* **WHAT IS NEEDED**
Look for the word "DoxyCompactItemize" in the material below, then report each line where it occurs.
Segment Start: RECORDS TO PROCESS
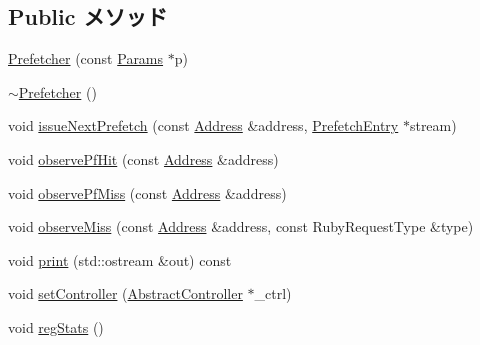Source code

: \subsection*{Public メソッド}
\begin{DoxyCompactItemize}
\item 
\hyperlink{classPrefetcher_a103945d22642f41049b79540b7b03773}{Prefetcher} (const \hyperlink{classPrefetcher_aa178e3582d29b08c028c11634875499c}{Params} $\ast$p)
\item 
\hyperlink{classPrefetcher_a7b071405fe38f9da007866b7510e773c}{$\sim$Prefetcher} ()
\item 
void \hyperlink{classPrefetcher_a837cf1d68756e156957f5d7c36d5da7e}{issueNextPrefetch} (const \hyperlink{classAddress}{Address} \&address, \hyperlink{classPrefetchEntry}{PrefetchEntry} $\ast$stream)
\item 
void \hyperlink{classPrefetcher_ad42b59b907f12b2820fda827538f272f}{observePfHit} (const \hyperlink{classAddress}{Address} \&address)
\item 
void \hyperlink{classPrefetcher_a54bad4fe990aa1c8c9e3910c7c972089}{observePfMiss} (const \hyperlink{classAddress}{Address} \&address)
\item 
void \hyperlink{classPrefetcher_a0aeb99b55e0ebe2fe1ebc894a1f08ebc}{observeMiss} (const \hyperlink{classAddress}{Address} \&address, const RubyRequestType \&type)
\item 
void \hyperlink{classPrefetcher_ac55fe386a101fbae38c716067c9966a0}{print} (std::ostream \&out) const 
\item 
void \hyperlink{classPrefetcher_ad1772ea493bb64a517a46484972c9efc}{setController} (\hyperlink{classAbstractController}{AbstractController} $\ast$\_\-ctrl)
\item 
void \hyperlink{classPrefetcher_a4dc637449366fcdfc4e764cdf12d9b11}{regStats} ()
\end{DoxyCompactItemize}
Segment End: RECORDS TO PROCESS
* **TASK ANSWER**
\begin{DoxyCompactItemize}
\end{DoxyCompactItemize}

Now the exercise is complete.